John "Johnny Doc" Dougherty, the influential leader of Local 98 of the International Brotherhood of Electrical Workers, said through spokesman Frank Keel that he'd be out of town. (He and Joe Dougherty aren't related.)
Stagehands chief Michael Barnes "is reviewing his schedule," Keel said.
Edward Coryell, head of the Metropolitan Regional Council of Carpenters, was not invited and won't attend, his spokesman said.
The leader of another large building trades union said he planned to skip the event. "I want no part of that," he said, declining to speak on the record because he did not want his union linked in any way with the vandalism committed by the ironworkers.
New Jersey State Senate President Stephen Sweeney won't be there, either.

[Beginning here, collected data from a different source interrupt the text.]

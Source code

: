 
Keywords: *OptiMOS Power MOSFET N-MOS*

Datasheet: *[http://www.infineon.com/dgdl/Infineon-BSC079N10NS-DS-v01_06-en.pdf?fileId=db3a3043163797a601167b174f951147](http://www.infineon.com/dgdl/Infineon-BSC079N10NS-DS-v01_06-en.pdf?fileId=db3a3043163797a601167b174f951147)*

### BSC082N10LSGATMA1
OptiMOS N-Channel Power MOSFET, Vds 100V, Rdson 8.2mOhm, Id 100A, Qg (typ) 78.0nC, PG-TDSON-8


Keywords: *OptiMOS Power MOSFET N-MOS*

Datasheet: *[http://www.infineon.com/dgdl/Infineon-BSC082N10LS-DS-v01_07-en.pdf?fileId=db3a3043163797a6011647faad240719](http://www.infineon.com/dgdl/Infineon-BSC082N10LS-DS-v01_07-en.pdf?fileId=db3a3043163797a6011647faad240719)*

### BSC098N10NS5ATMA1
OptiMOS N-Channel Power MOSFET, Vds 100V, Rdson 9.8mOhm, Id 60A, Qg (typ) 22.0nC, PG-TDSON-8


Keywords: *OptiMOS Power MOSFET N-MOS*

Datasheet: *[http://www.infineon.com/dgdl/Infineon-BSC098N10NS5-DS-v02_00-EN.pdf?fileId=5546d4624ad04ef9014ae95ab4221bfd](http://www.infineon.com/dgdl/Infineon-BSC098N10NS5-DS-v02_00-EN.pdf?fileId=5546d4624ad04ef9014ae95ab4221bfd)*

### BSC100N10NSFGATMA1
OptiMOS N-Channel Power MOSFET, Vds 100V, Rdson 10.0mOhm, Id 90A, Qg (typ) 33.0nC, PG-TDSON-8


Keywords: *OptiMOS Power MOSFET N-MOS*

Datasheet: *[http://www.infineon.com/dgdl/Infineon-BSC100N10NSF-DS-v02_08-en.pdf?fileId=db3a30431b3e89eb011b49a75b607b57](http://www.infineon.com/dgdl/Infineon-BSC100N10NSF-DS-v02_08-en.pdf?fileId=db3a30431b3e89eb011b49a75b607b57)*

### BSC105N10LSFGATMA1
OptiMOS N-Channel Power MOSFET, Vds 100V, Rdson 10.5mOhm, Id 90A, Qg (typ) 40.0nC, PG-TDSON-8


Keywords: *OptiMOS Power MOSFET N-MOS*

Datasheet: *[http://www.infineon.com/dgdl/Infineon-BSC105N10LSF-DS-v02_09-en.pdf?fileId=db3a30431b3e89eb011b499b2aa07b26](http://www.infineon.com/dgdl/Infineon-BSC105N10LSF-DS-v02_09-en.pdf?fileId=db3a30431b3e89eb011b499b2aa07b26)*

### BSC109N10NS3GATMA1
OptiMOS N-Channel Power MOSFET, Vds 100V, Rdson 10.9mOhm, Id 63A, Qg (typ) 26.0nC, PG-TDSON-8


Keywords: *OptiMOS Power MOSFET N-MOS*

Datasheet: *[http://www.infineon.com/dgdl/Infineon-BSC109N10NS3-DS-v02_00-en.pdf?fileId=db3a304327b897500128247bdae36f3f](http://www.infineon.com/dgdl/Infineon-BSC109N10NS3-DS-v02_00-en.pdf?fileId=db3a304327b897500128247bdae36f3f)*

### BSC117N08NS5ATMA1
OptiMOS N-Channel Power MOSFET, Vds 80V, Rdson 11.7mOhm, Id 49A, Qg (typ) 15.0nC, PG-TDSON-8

Sweeney, a union ironworker and vice president of the union's national organization, was dispatched to Local 401 as a trustee after Dougherty and 11 other union members were indicted.
"It's a very sad time in the ironworkers' history," Sweeney said, expressing his respect for Dougherty. "I can't criticize people for standing up for a friend, but we need to renew our respect in the labor market as very hardworking people."
Local 401 ironworkers already have that reputation, said Joe Dougherty's son Joe Jr. His father, he said, designed union T-shirts that read, "Work Hard or Go Home."
Dougherty Jr. said he has a hard time squaring what he knows about his father with the word racketeer: "The way they describe him, I don't know who I'm reading about."
He said his father created a "job targeting fund," funded by union members through payroll deductions, to underwrite union contractors so they could submit competitive bids for work - landing the business the right way, not through intimidation.
"We do have sympathy for the victims," Dougherty Jr. said. "It's unthinkable what happened to them."
The rally will mean a lot to his father, who is in prison awaiting sentencing Monday, Dougherty Jr. said. "We appreciate the support."
Moran said that he and others worried that the rally could hurt Dougherty's chances with U.S. District Judge Michael Baylson, who will sentence Dougherty.
But then, considering Dougherty's age and ill health, even a minimal sentence will mean that Dougherty likely will die in prison, Moran said.
"A big part of this," Moran said, "is to let Joe, who gave his life to his work, know . . . we want him to know that he is deeply loved."